▶ [Work to complete] What you return must be every line below that includes the word "ECEF".

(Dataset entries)

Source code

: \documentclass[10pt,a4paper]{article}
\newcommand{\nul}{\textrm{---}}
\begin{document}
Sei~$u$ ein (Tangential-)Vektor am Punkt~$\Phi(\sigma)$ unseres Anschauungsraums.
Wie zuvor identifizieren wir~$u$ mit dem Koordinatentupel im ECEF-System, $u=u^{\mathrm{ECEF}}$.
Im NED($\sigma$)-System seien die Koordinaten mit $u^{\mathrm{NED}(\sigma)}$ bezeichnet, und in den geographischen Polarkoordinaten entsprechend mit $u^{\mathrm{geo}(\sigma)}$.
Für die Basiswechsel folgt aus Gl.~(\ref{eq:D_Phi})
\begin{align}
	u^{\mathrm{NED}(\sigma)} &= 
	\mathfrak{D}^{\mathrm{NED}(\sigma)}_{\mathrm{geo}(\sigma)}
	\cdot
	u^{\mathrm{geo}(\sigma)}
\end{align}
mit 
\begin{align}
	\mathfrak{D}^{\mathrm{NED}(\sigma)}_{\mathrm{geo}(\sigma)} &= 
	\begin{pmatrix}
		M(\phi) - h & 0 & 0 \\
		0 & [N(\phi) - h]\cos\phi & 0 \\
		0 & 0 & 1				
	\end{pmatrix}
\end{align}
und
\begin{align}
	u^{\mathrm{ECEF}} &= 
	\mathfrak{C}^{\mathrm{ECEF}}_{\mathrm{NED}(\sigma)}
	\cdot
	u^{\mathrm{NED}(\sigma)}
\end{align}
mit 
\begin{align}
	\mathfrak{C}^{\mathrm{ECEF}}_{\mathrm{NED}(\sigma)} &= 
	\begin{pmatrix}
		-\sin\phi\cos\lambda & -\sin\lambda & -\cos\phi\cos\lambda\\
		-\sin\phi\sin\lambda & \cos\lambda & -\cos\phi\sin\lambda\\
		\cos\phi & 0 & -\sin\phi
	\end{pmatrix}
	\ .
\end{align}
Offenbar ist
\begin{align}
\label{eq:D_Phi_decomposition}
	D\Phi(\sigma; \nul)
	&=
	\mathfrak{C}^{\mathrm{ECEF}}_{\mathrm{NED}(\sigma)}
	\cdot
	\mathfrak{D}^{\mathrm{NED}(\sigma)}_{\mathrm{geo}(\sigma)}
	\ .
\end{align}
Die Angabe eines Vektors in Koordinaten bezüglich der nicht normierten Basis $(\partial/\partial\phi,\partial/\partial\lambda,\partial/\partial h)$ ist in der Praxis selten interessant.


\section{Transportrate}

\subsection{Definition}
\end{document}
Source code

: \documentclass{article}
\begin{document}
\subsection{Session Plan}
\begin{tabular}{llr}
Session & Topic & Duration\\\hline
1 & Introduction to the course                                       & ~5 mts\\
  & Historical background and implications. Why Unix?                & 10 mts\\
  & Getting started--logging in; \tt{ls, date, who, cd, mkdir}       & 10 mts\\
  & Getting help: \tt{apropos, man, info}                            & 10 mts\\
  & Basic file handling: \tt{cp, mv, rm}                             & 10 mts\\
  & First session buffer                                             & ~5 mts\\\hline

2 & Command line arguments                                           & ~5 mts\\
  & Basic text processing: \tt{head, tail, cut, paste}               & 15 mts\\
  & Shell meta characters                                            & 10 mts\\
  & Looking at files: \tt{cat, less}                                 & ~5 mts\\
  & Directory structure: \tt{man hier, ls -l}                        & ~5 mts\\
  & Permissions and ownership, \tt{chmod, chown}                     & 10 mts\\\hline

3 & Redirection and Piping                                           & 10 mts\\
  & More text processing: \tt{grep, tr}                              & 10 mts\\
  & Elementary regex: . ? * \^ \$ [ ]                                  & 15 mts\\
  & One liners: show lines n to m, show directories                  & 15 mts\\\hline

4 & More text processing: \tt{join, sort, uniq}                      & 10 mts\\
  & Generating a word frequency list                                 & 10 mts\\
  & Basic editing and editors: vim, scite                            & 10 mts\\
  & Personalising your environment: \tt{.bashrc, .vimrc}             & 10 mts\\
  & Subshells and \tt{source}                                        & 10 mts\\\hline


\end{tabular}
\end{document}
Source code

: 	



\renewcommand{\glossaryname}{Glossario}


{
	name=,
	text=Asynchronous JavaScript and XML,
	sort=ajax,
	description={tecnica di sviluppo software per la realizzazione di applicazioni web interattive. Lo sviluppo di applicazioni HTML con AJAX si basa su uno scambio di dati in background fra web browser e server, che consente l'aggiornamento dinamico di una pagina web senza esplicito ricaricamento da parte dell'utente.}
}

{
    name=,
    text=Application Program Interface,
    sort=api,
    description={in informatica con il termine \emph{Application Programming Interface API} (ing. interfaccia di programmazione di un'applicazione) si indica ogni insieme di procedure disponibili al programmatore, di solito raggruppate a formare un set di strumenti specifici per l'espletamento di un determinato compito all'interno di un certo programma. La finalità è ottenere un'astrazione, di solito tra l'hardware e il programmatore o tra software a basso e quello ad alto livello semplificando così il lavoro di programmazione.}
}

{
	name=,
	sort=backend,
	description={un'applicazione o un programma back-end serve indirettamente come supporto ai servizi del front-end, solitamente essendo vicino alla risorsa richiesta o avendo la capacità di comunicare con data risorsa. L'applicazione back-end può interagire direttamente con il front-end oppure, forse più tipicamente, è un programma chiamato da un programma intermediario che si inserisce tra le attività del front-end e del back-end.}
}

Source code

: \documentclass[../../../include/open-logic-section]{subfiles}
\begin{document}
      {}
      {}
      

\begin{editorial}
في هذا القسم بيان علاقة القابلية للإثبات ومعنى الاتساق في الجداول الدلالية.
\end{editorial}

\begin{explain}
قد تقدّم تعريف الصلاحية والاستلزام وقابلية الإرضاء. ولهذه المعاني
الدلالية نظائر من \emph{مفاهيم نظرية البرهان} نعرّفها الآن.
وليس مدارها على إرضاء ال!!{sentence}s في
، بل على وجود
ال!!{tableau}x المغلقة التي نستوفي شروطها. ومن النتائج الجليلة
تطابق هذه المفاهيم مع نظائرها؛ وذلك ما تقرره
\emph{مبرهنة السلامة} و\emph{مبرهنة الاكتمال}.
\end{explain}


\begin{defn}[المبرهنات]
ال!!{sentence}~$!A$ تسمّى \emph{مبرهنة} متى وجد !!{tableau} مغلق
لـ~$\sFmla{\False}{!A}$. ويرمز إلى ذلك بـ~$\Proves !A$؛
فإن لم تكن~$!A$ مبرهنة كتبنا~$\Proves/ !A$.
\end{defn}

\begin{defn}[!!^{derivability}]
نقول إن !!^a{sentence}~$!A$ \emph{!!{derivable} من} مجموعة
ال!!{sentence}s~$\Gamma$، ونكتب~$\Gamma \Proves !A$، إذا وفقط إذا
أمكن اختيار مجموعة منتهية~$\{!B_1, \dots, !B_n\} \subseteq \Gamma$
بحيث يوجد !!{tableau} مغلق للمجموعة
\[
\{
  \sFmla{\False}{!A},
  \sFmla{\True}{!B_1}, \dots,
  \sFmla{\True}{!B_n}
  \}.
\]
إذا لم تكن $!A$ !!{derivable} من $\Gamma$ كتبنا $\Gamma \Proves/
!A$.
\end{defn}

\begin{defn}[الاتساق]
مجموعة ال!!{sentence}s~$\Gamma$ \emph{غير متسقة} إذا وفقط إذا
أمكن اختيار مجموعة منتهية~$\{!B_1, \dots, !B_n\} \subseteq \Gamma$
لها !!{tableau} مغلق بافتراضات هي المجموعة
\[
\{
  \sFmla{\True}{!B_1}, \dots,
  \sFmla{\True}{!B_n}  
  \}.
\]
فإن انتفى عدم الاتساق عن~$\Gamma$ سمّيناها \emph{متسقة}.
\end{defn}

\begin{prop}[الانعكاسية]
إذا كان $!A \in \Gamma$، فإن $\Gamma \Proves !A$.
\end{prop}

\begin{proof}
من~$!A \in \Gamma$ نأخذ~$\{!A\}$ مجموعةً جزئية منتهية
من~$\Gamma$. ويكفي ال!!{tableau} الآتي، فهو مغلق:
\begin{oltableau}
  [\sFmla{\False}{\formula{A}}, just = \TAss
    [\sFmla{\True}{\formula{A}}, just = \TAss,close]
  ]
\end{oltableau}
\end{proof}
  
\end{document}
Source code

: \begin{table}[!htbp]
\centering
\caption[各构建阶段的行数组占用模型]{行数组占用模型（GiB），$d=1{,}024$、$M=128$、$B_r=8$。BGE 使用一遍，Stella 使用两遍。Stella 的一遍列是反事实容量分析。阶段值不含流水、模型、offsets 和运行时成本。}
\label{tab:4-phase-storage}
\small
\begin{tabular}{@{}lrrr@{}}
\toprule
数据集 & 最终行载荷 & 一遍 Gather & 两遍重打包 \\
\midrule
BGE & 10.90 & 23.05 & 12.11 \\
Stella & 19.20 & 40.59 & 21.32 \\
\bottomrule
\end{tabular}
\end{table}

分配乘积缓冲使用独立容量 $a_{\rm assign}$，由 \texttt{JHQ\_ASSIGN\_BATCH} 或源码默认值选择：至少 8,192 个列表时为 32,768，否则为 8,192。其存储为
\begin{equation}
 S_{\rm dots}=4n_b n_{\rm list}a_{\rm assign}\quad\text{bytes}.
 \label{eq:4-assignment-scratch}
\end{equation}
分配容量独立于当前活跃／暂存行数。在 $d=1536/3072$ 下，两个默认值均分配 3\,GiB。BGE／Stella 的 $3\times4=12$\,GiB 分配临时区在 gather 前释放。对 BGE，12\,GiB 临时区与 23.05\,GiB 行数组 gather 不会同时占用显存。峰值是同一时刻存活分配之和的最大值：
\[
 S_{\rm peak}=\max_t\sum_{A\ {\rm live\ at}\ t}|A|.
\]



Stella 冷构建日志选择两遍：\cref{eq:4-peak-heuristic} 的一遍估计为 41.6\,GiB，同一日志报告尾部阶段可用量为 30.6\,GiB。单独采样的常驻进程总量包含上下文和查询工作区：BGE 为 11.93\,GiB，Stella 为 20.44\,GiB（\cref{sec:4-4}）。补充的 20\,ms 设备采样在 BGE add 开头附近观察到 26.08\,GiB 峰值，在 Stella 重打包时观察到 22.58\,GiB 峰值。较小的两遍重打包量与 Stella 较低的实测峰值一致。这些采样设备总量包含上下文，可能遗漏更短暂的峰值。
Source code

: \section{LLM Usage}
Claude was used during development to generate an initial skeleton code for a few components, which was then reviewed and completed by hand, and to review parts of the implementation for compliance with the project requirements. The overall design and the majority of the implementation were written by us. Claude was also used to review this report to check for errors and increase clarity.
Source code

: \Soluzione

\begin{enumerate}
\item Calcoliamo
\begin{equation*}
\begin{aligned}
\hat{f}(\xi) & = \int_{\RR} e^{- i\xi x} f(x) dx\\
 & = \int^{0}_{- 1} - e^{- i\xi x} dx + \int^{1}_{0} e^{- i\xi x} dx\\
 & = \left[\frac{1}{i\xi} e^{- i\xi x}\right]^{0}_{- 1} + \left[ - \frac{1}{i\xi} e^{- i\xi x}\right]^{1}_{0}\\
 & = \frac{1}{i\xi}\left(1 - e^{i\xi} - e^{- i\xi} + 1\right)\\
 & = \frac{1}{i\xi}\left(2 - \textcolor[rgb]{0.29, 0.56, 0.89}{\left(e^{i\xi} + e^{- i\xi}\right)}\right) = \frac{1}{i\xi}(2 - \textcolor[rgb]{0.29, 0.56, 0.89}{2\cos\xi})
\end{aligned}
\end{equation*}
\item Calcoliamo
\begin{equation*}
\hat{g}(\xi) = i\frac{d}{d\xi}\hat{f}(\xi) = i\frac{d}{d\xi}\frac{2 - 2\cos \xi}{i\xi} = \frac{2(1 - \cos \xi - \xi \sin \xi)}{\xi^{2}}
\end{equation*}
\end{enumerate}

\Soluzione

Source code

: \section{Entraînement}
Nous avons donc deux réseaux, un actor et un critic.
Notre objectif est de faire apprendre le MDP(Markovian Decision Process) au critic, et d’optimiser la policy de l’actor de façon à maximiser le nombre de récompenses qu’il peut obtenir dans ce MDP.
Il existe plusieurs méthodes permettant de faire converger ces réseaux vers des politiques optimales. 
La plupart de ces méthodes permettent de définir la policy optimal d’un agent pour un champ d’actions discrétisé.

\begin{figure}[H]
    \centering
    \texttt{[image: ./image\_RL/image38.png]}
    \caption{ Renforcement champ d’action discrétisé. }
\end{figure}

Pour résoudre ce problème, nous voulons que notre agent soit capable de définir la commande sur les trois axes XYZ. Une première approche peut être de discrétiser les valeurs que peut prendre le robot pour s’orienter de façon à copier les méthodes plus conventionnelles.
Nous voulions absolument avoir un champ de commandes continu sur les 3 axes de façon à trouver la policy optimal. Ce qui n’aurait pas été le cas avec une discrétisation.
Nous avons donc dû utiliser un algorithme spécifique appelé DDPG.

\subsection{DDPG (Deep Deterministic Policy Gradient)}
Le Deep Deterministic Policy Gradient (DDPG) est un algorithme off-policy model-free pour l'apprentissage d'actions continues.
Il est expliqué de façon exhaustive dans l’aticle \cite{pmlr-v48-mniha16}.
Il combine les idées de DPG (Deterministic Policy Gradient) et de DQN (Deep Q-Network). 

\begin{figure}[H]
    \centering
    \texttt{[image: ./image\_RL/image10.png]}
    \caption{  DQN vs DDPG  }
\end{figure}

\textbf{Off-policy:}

▶ [Answer box]
Wie zuvor identifizieren wir~$u$ mit dem Koordinatentupel im ECEF-System, $u=u^{\mathrm{ECEF}}$.
	u^{\mathrm{ECEF}} &= 
	\mathfrak{C}^{\mathrm{ECEF}}_{\mathrm{NED}(\sigma)}
	\mathfrak{C}^{\mathrm{ECEF}}_{\mathrm{NED}(\sigma)} &= 
	\mathfrak{C}^{\mathrm{ECEF}}_{\mathrm{NED}(\sigma)}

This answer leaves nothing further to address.